The series so far:
- The BI Journey: The Analyst
- The BI Journey: The Expert’s Advice – Part 1
- The BI Journey: The Expert’s Advice – Part 2
- The BI Journey: The Journey Begins
Ruthie, the intern at the AdventureWorks sales department was in her final stages of building a semantic model for data analysis. She had had a busy week and weekend where she had initiated a business intelligence solution that evolved out of a lunchtime conversation (The BI Journey: The Analyst). She had not wasted much time since that conversation; she had read-up, gotten herself a dataset, built a prototype, and had shared it with her boss for feedback. Once she got feedback, she found herself a mentor, George, who was an expert in the field. She spent the weekend meeting with him, getting advice and incorporating the advice along with her boss’s feedback into the solution she had built. She was planning on presenting the solution to Stephen the following Monday (The BI Journey: The Expert’s Advice – Part 1). It was now Sunday, and she was adding the finishing touches to her dimensional model. She would then add the semantic layer on top, and then, to complete the solution, build a report.
The Date Table
When Ruthie’s dimensional model was in its basic form, George had asked her to add a table for dates. Date (or Calendar) is a special dimension table that is required in almost all analytic data models. It is also special since, unlike other dimensions, Date (or Time in certain cases) does not have a source. Of course, the transaction tables such as orders do have dates in them, but if you were to pull out these dates into a Date table you would most probably end up with a list of dates with gaps in them, explained George. That was because some transactions naturally do not happen on certain days such as holidays. But to do data analysis using dates it is important that a continuous list of dates be available. If not, actions such as comparing facts against a point in time in a prior year or viewing the trend of sales across the year may result in anomalies.
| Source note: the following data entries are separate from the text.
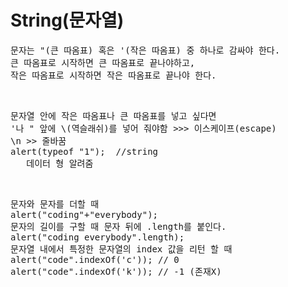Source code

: <h1>String(문자열)</h1>
<pre>
문자는 "(큰 따옴표) 혹은 '(작은 따옴표) 중 하나로 감싸야 한다.
큰 따옴표로 시작하면 큰 따옴표로 끝나야하고,
작은 따옴표로 시작하면 작은 따옴표로 끝나야 한다.
</pre>
<br>
<pre>
문자열 안에 작은 따옴표나 큰 따옴표를 넣고 싶다면 
'나 " 앞에 \(역슬래쉬)를 넣어 줘야함 >>> 이스케이프(escape)
\n >> 줄바꿈
alert(typeof "1");  //string
   데이터 형 알려줌 
</pre>
<br>
<pre>
문자와 문자를 더할 때
alert("coding"+"everybody");
문자의 길이를 구할 때 문자 뒤에 .length를 붙인다.
alert("coding everybody".length);
문자열 내에서 특정한 문자열의 index 값을 리턴 할 때
alert("code".indexOf('c')); // 0
alert("code".indexOf('k')); // -1 (존재X)
</pre>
Ruthie first created a Date table from the Data tab of Power BI desktop. This is where, George said, most of the semantic modeling will be done from. Since the Date table didn’t have a source it had to be generated using DAX functions. George encouraged Ruthie to use the DAX reference online to help her along and suggested creating the table herself without help.
Working from the Modeling tab, she inserted a table. Using the CALENDAR and DATE functions, Ruthie first generated the rows for the table with a column holding a list of dates:
Date = CALENDAR(DATE(2017, 01, 01), DATE(2018, 12, 31))
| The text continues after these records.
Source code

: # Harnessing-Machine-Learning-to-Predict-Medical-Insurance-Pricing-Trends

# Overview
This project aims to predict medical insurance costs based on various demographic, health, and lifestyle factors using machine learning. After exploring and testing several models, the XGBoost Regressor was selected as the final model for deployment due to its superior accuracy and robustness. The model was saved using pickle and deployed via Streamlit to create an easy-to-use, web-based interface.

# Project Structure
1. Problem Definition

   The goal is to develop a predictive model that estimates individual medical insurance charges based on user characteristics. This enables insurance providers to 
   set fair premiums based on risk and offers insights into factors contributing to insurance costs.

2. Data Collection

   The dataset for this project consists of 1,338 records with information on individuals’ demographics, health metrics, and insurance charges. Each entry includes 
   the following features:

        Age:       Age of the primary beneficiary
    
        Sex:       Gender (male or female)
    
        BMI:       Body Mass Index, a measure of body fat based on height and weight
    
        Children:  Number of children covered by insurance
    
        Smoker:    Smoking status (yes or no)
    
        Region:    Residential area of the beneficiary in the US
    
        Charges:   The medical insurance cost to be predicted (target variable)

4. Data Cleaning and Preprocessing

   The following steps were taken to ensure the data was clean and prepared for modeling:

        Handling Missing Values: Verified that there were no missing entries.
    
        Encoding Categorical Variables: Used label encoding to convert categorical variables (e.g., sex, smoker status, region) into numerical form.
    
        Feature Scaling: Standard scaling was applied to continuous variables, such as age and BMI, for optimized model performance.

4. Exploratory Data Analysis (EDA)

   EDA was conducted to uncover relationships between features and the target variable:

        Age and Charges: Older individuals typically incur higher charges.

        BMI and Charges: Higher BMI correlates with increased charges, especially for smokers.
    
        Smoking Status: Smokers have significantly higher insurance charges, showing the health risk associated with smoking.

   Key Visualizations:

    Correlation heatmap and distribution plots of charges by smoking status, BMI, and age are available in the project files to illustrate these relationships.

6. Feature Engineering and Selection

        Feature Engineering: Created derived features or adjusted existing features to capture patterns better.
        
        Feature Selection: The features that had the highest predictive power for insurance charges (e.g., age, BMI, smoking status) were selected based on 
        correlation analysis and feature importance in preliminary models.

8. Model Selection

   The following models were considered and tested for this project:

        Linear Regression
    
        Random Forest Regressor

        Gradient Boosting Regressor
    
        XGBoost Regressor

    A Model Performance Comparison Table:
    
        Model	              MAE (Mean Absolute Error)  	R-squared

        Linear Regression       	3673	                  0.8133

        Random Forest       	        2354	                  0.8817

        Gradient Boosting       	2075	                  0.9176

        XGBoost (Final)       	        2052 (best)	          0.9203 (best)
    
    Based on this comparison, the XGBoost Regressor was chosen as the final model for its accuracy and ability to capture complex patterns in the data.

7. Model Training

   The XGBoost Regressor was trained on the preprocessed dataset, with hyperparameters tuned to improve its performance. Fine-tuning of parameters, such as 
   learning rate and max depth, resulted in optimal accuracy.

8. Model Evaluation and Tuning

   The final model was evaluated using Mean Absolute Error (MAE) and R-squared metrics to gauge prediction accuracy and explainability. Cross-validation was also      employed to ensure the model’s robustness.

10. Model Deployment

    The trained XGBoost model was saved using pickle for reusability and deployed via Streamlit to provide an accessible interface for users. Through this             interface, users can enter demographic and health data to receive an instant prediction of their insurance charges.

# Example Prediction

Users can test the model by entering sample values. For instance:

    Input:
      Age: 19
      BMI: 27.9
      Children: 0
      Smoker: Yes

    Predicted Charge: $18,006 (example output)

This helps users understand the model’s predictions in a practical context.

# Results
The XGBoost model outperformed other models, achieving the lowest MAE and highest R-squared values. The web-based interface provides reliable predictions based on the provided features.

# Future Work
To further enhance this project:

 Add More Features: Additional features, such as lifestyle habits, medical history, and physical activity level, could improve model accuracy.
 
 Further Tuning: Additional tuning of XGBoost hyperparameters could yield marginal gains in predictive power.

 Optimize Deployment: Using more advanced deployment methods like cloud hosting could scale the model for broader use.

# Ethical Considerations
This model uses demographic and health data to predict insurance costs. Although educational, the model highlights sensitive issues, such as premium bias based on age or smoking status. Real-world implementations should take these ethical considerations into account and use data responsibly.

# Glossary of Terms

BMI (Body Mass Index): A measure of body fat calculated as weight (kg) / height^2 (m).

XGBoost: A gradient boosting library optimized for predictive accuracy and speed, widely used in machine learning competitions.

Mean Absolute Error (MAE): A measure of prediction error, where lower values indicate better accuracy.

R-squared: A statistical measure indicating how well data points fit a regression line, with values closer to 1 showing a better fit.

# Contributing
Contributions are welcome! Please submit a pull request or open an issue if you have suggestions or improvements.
She then derived more columns for day, week, month, quarter and year from the date column.
Day = FORMAT([Date], "DDD")
Week = "Week " & WEEKNUM([Date],2)
Month = FORMAT([Date],"MMM")
Quarter = "Q" & FORMAT([Date], "Q")
Year = YEAR([Date])
She created more derivatives of month; one with the year and month concatenated as follows:
Month Name = YEAR([Date]) & " " & FORMAT([Date],"MMM")
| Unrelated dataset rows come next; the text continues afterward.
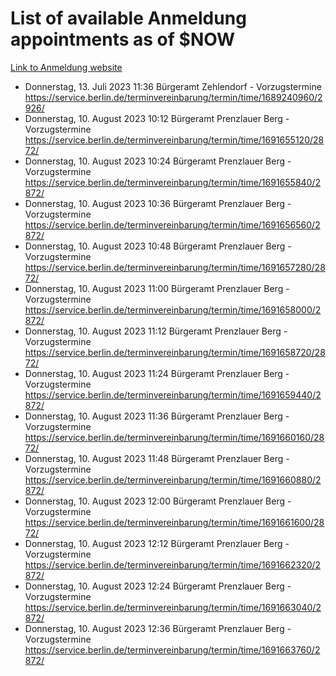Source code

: # List of available Anmeldung appointments as of $NOW
[Link to Anmeldung website](https://service.berlin.de/terminvereinbarung/termin/tag.php?termin=1&anliegen[]=120686&dienstleisterlist=122210,122217,327316,122219,327312,122227,327314,122231,327346,122243,327348,122254,122252,329742,122260,329745,122262,329748,122271,327278,122273,327274,122277,327276,330436,122280,327294,122282,327290,122284,327292,122291,327270,122285,327266,122286,327264,122296,327268,150230,329760,122297,327286,122294,327284,122312,329763,122314,329775,122304,327330,122311,327334,122309,327332,317869,122281,327352,122279,329772,122283,122276,327324,122274,327326,122267,329766,122246,327318,122251,327320,122257,327322,122208,327298,122226,327300&herkunft=http%3A%2F%2Fservice.berlin.de%2Fdienstleistung%2F120686%2F)
- Donnerstag, 13. Juli 2023 11:36 Bürgeramt Zehlendorf - Vorzugstermine https://service.berlin.de/terminvereinbarung/termin/time/1689240960/2926/
- Donnerstag, 10. August 2023 10:12 Bürgeramt Prenzlauer Berg - Vorzugstermine https://service.berlin.de/terminvereinbarung/termin/time/1691655120/2872/
- Donnerstag, 10. August 2023 10:24 Bürgeramt Prenzlauer Berg - Vorzugstermine https://service.berlin.de/terminvereinbarung/termin/time/1691655840/2872/
- Donnerstag, 10. August 2023 10:36 Bürgeramt Prenzlauer Berg - Vorzugstermine https://service.berlin.de/terminvereinbarung/termin/time/1691656560/2872/
- Donnerstag, 10. August 2023 10:48 Bürgeramt Prenzlauer Berg - Vorzugstermine https://service.berlin.de/terminvereinbarung/termin/time/1691657280/2872/
- Donnerstag, 10. August 2023 11:00 Bürgeramt Prenzlauer Berg - Vorzugstermine https://service.berlin.de/terminvereinbarung/termin/time/1691658000/2872/
- Donnerstag, 10. August 2023 11:12 Bürgeramt Prenzlauer Berg - Vorzugstermine https://service.berlin.de/terminvereinbarung/termin/time/1691658720/2872/
- Donnerstag, 10. August 2023 11:24 Bürgeramt Prenzlauer Berg - Vorzugstermine https://service.berlin.de/terminvereinbarung/termin/time/1691659440/2872/
- Donnerstag, 10. August 2023 11:36 Bürgeramt Prenzlauer Berg - Vorzugstermine https://service.berlin.de/terminvereinbarung/termin/time/1691660160/2872/
- Donnerstag, 10. August 2023 11:48 Bürgeramt Prenzlauer Berg - Vorzugstermine https://service.berlin.de/terminvereinbarung/termin/time/1691660880/2872/
- Donnerstag, 10. August 2023 12:00 Bürgeramt Prenzlauer Berg - Vorzugstermine https://service.berlin.de/terminvereinbarung/termin/time/1691661600/2872/
- Donnerstag, 10. August 2023 12:12 Bürgeramt Prenzlauer Berg - Vorzugstermine https://service.berlin.de/terminvereinbarung/termin/time/1691662320/2872/
- Donnerstag, 10. August 2023 12:24 Bürgeramt Prenzlauer Berg - Vorzugstermine https://service.berlin.de/terminvereinbarung/termin/time/1691663040/2872/
- Donnerstag, 10. August 2023 12:36 Bürgeramt Prenzlauer Berg - Vorzugstermine https://service.berlin.de/terminvereinbarung/termin/time/1691663760/2872/
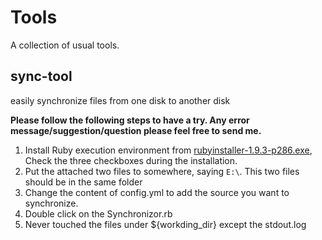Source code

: Tools
====
A collection of usual tools.


sync-tool
----

easily synchronize files from one disk to another disk

**Please follow the following steps to have a try. Any error message/suggestion/question please feel free to send me.**

1. Install Ruby execution environment from [rubyinstaller-1.9.3-p286.exe](https://www.ruby-lang.org/en/downloads/), 
Check the three checkboxes during the installation.
2. Put the attached two files to somewhere, saying `E:\`. This two files should be in the same folder 
3. Change the content of config.yml to add the source you want to synchronize.
4. Double click on the  Synchronizor.rb 
5. Never touched the files under ${workding_dir} except the stdout.log
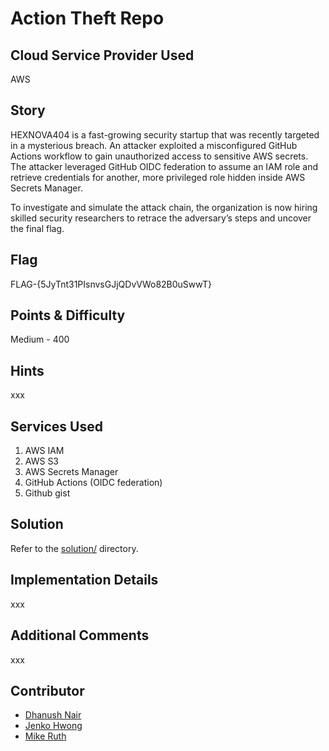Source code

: # Action Theft Repo

## Cloud Service Provider Used

AWS

## Story

HEXNOVA404 is a fast-growing security startup that was recently targeted in a mysterious breach. An attacker exploited a misconfigured GitHub Actions workflow to gain unauthorized access to sensitive AWS secrets. The attacker leveraged GitHub OIDC federation to assume an IAM role and retrieve credentials for another, more privileged role hidden inside AWS Secrets Manager.

To investigate and simulate the attack chain, the organization is now hiring skilled security researchers to retrace the adversary’s steps and uncover the final flag.

## Flag

FLAG-{5JyTnt31PIsnvsGJjQDvVWo82B0uSwwT}

## Points & Difficulty

Medium - 400

## Hints

xxx

## Services Used

1. AWS IAM
2. AWS S3
3. AWS Secrets Manager
4. GitHub Actions (OIDC federation)
5. Github gist

## Solution

Refer to the [solution/](./solution) directory.

## Implementation Details

xxx

## Additional Comments

xxx

## Contributor

- [Dhanush Nair](https://www.linkedin.com/in/dhn37/)
- [Jenko Hwong](https://www.linkedin.com/in/jenkohwong/)
- [Mike Ruth](https://www.linkedin.com/in/mrsec/)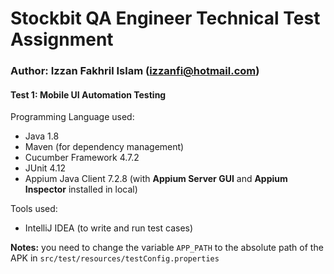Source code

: # Stockbit QA Engineer Technical Test Assignment
### Author: Izzan Fakhril Islam (izzanfi@hotmail.com)

#### Test 1: Mobile UI Automation Testing
Programming Language used: 
- Java 1.8
- Maven (for dependency management)
- Cucumber Framework 4.7.2
- JUnit 4.12
- Appium Java Client 7.2.8 (with **Appium Server GUI** and **Appium Inspector** installed in local)

Tools used:
- IntelliJ IDEA (to write and run test cases)

**Notes:** you need to change the variable `APP_PATH` to the absolute path of the APK in `src/test/resources/testConfig.properties`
She then created one that was made up of month numbers, so that she could use the column to sort the Month and Month Name columns. Otherwise, the months would list in alphabetical order instead of chronological:
Month Number = (YEAR([Date]) * 100) + MONTH([Date])
The entire table including the columns, Ruthie wrote in DAX, and she thought it was pretty cool. She was liking each aspect of creating a business intelligence solution and could not wait to create the report she had in mind.
The Star (and Snowflake) Schema
Once the Date table was setup, Ruthie linked it with the orders fact table to complete the star schema. Now that the orders star schema was completed, she needed to figure out a way to connect the Date table to targets, which was another star schema. However, the date portion of the targets’ granularity was month. So, Ruthie now quite familiar with dimensional modeling techniques promptly split the Date table at the month and created a Month table, linking both using a new column called Month Code.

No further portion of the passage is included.